*Task instructions:*
Please quote exactly the lines below from the line containing "where $i_t^*$ is" to the line containing "Since we do", both lines included, and nothing else.

*Extracted records:*
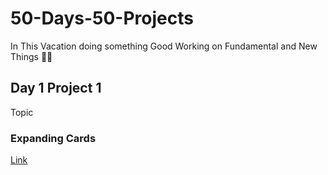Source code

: # 50-Days-50-Projects
In This Vacation doing something Good 
Working on Fundamental and New Things 🙌🤖

<h2>Day 1 Project 1 </h2>
Topic  <h3>Expanding Cards</h3>
<a href="https://pranitpatil03.github.io/50-Days-50-Projects/Day%201%20P1/">Link</a>
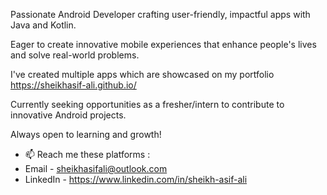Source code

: Passionate Android Developer crafting user-friendly, impactful apps with Java and Kotlin.

Eager to create innovative mobile experiences that enhance people's lives and solve real-world problems.

I've created multiple apps which are showcased on my portfolio https://sheikhasif-ali.github.io/

Currently seeking opportunities as a fresher/intern to contribute to innovative Android projects.

Always open to learning and growth!

- 📫 Reach me these platforms :
- Email - sheikhasifali@outlook.com
- LinkedIn - https://www.linkedin.com/in/sheikh-asif-ali



<!---
awesomeasif/awesomeasif is a ✨ special ✨ repository because its `README.md` (this file) appears on your GitHub profile.
You can click the Preview link to take a look at your changes.
--->
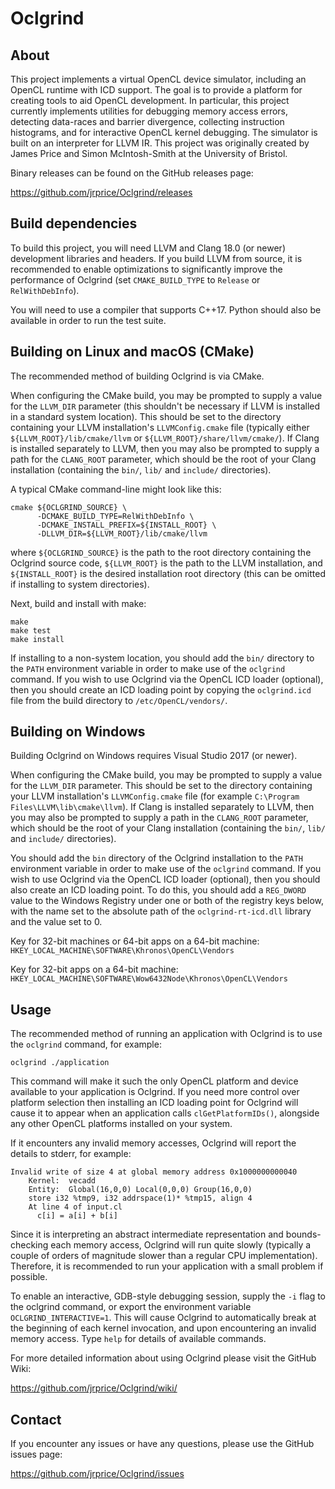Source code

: Oclgrind
========

About
-----
This project implements a virtual OpenCL device simulator, including
an OpenCL runtime with ICD support. The goal is to provide a platform
for creating tools to aid OpenCL development. In particular, this
project currently implements utilities for debugging memory access
errors, detecting data-races and barrier divergence, collecting
instruction histograms, and for interactive OpenCL kernel debugging.
The simulator is built on an interpreter for LLVM IR. This project was
originally created by James Price and Simon McIntosh-Smith at the
University of Bristol.

Binary releases can be found on the GitHub releases page:

  https://github.com/jrprice/Oclgrind/releases


Build dependencies
------------------
To build this project, you will need LLVM and Clang 18.0 (or newer)
development libraries and headers. If you build LLVM from source, it
is recommended to enable optimizations to significantly improve the
performance of Oclgrind (set `CMAKE_BUILD_TYPE` to `Release` or
`RelWithDebInfo`).

You will need to use a compiler that supports C++17. Python should
also be available in order to run the test suite.


Building on Linux and macOS (CMake)
-----------------------------------
The recommended method of building Oclgrind is via CMake.

When configuring the CMake build, you may be prompted to supply a
value for the `LLVM_DIR` parameter (this shouldn't be necessary if
LLVM is installed in a standard system location). This should be set
to the directory containing your LLVM installation's
`LLVMConfig.cmake` file (typically either
`${LLVM_ROOT}/lib/cmake/llvm` or `${LLVM_ROOT}/share/llvm/cmake/`).
If Clang is installed separately to LLVM, then you may also be
prompted to supply a path for the `CLANG_ROOT` parameter, which should
be the root of your Clang installation (containing the `bin/`, `lib/`
and `include/` directories).

A typical CMake command-line might look like this:

    cmake ${OCLGRIND_SOURCE} \
          -DCMAKE_BUILD_TYPE=RelWithDebInfo \
          -DCMAKE_INSTALL_PREFIX=${INSTALL_ROOT} \
          -DLLVM_DIR=${LLVM_ROOT}/lib/cmake/llvm

where `${OCLGRIND_SOURCE}` is the path to the root directory
containing the Oclgrind source code, `${LLVM_ROOT}` is the path to the
LLVM installation, and `${INSTALL_ROOT}` is the desired installation
root directory (this can be omitted if installing to system
directories).

Next, build and install with make:

    make
    make test
    make install

If installing to a non-system location, you should add the `bin/`
directory to the `PATH` environment variable in order to make use of
the `oclgrind` command. If you wish to use Oclgrind via the OpenCL ICD
loader (optional), then you should create an ICD loading point by
copying the `oclgrind.icd` file from the build directory to
`/etc/OpenCL/vendors/`.


Building on Windows
-------------------
Building Oclgrind on Windows requires Visual Studio 2017 (or newer).

When configuring the CMake build, you may be prompted to supply a
value for the `LLVM_DIR` parameter. This should be set to the
directory containing your LLVM installation's `LLVMConfig.cmake` file
(for example `C:\Program Files\LLVM\lib\cmake\llvm`). If Clang is
installed separately to LLVM, then you may also be prompted to supply
a path in the `CLANG_ROOT` parameter, which should be the root of your
Clang installation (containing the `bin/`, `lib/` and `include/`
directories).

You should add the `bin` directory of the Oclgrind installation to the
`PATH` environment variable in order to make use of the `oclgrind`
command. If you wish to use Oclgrind via the OpenCL ICD loader
(optional), then you should also create an ICD loading point. To do
this, you should add a `REG_DWORD` value to the Windows Registry under
one or both of the registry keys below, with the name set to the
absolute path of the `oclgrind-rt-icd.dll` library and the value set
to 0.

Key for 32-bit machines or 64-bit apps on a 64-bit machine:
`HKEY_LOCAL_MACHINE\SOFTWARE\Khronos\OpenCL\Vendors`

Key for 32-bit apps on a 64-bit machine:
`HKEY_LOCAL_MACHINE\SOFTWARE\Wow6432Node\Khronos\OpenCL\Vendors`


Usage
-----
The recommended method of running an application with Oclgrind is to
use the `oclgrind` command, for example:

    oclgrind ./application

This command will make it such the only OpenCL platform and device
available to your application is Oclgrind. If you need more control
over platform selection then installing an ICD loading point for
Oclgrind will cause it to appear when an application calls
`clGetPlatformIDs()`, alongside any other OpenCL platforms installed
on your system.

If it encounters any invalid memory accesses, Oclgrind will
report the details to stderr, for example:

    Invalid write of size 4 at global memory address 0x1000000000040
        Kernel:  vecadd
        Entity:  Global(16,0,0) Local(0,0,0) Group(16,0,0)
        store i32 %tmp9, i32 addrspace(1)* %tmp15, align 4
        At line 4 of input.cl
          c[i] = a[i] + b[i]

Since it is interpreting an abstract intermediate representation and
bounds-checking each memory access, Oclgrind will run quite slowly
(typically a couple of orders of magnitude slower than a regular CPU
implementation). Therefore, it is recommended to run your application
with a small problem if possible.

To enable an interactive, GDB-style debugging session, supply the `-i`
flag to the oclgrind command, or export the environment variable
`OCLGRIND_INTERACTIVE=1`. This will cause Oclgrind to automatically
break at the beginning of each kernel invocation, and upon
encountering an invalid memory access. Type `help` for details of
available commands.

For more detailed information about using Oclgrind please visit the
GitHub Wiki:

  https://github.com/jrprice/Oclgrind/wiki/


Contact
-------
If you encounter any issues or have any questions, please use the
GitHub issues page:

  https://github.com/jrprice/Oclgrind/issues
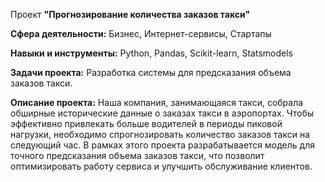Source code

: Проект **"Прогнозирование количества заказов такси"**

**Сфера деятельности:** Бизнес, Интернет-сервисы, Стартапы

**Навыки и инструменты:** Python, Pandas, Scikit-learn, Statsmodels

**Задачи проекта:** Разработка системы для предсказания объема заказов такси.

**Описание проекта:** Наша компания, занимающаяся такси, собрала обширные исторические данные о заказах такси в аэропортах. Чтобы эффективно привлекать больше водителей в периоды пиковой нагрузки, необходимо спрогнозировать количество заказов такси на следующий час. В рамках этого проекта разрабатывается модель для точного предсказания объема заказов такси, что позволит оптимизировать работу сервиса и улучшить обслуживание клиентов.
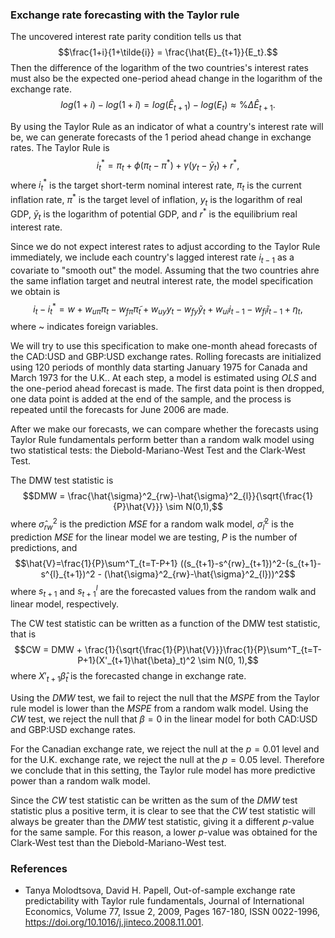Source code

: ### Exchange rate forecasting with the Taylor rule
The uncovered interest rate parity condition tells us that $$\frac{1+i}{1+\tilde{i}} = \frac{\hat{E}_{t+1}}{E_t}.$$ Then the difference of the logarithm of the two countries's interest rates must also be the expected one-period ahead change in the logarithm of the exchange rate. 
$$log(1+i)-log(1+\tilde{i}) = log(\hat{E}_{t+1}) - log(E_t) \approx \%\Delta \hat{E}_{t+1}.$$


By using the Taylor Rule as an indicator of what a country's interest rate will be, we can generate forecasts of the 1 period ahead change in exchange rates. The Taylor Rule is
$$i_t^* = \pi_t + \phi(\pi_t-\pi^*) + \gamma(y_t-\bar{y}_t) + r^*,$$
where $i_t^*$ is the target short-term nominal interest rate, $\pi_t$ is the current inflation rate, $\pi^*$ is the target level of inflation, $y_t$ is the logarithm of real GDP, $\bar{y}_t$ is the logarithm of potential GDP, and $r^*$ is the equilibrium real interest rate.


Since we do not expect interest rates to adjust according to the Taylor Rule immediately, we include each country's lagged interest rate $i_{t-1}$ as a covariate to "smooth out" the model. Assuming that the two countries ahre the same inflation target and neutral interest rate, the model specification we obtain is
$$i_t-i_t^*=w+w_{u\pi}\pi_t-w_{f\pi}\tilde{\pi}_t+w_{uy}y_t-w_{fy}\tilde{y}_t+w_{ui}i_{t-1}-w_{fi}\tilde{i}_{t-1}+\eta_t,$$
where ~ indicates foreign variables.


We will try to use this specification to make one-month ahead forecasts of the CAD:USD and GBP:USD exchange rates. Rolling forecasts are initialized using 120 periods of monthly data starting January 1975 for Canada and March 1973 for the U.K.. At each step, a model is estimated using $OLS$ and the one-period ahead forecast is made. The first data point is then dropped, one data point is added at the end of the sample, and the process is repeated until the forecasts for June 2006 are made.


After we make our forecasts, we can compare whether the forecasts using Taylor Rule fundamentals perform better than a random walk model using two statistical tests: the Diebold-Mariano-West Test and the Clark-West Test.


The DMW test statistic is
$$DMW = \frac{\hat{\sigma}^2_{rw}-\hat{\sigma}^2_{l}}{\sqrt{\frac{1}{P}\hat{V}}} \sim N(0,1),$$
where $\hat{\sigma}^2_{rw}$ is the prediction $MSE$ for a random walk model, $\hat{\sigma}^2_{l}$ is the prediction $MSE$ for the linear model we are testing, $P$ is the number of predictions, and $$\hat{V}=\frac{1}{P}\sum^T_{t=T-P+1} ((s_{t+1}-s^{rw}_{t+1})^2-(s_{t+1}-s^{l}_{t+1})^2 - (\hat{\sigma}^2_{rw}-\hat{\sigma}^2_{l}))^2$$ where $s_{t+1}$ and $s^{l}_{t+1}$ are the forecasted values from the random walk and linear model, respectively.


The CW test statistic can be written as a function of the DMW test statistic, that is
$$CW = DMW + \frac{1}{\sqrt{\frac{1}{P}\hat{V}}}\frac{1}{P}\sum^T_{t=T-P+1}(X'_{t+1}\hat{\beta}_t)^2 \sim N(0, 1),$$
where $X'_{t+1}\hat{\beta}_t$ is the forecasted change in exchange rate.


Using the $DMW$ test, we fail to reject the null that the $MSPE$ from the Taylor rule model is lower than the $MSPE$ from a random walk model. Using the $CW$ test, we reject the null that $\beta=0$ in the linear model for both CAD:USD and GBP:USD exchange rates.


For the Canadian exchange rate, we reject the null at the $p=0.01$ level and for the U.K. exchange rate, we reject the null at the $p=0.05$ level. Therefore we conclude that in this setting, the Taylor rule model has more predictive power than a random walk model.

Since the $CW$ test statistic can be written as the sum of the $DMW$ test statistic plus a positive term, it is clear to see that the $CW$ test statistic will always be greater than the $DMW$ test statistic, giving it a different $p$-value for the same sample. For this reason, a lower $p$-value was obtained for the Clark-West test than the Diebold-Mariano-West test.

### References
* Tanya Molodtsova, David H. Papell, Out-of-sample exchange rate predictability with Taylor rule fundamentals, Journal of International Economics, Volume 77, Issue 2, 2009, Pages 167-180, ISSN 0022-1996, https://doi.org/10.1016/j.jinteco.2008.11.001.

*Exercise output:*
where $i_t^*$ is the target short-term nominal interest rate, $\pi_t$ is the current inflation rate, $\pi^*$ is the target level of inflation, $y_t$ is the logarithm of real GDP, $\bar{y}_t$ is the logarithm of potential GDP, and $r^*$ is the equilibrium real interest rate.


Since we do not expect interest rates to adjust according to the Taylor Rule immediately, we include each country's lagged interest rate $i_{t-1}$ as a covariate to "smooth out" the model. Assuming that the two countries ahre the same inflation target and neutral interest rate, the model specification we obtain is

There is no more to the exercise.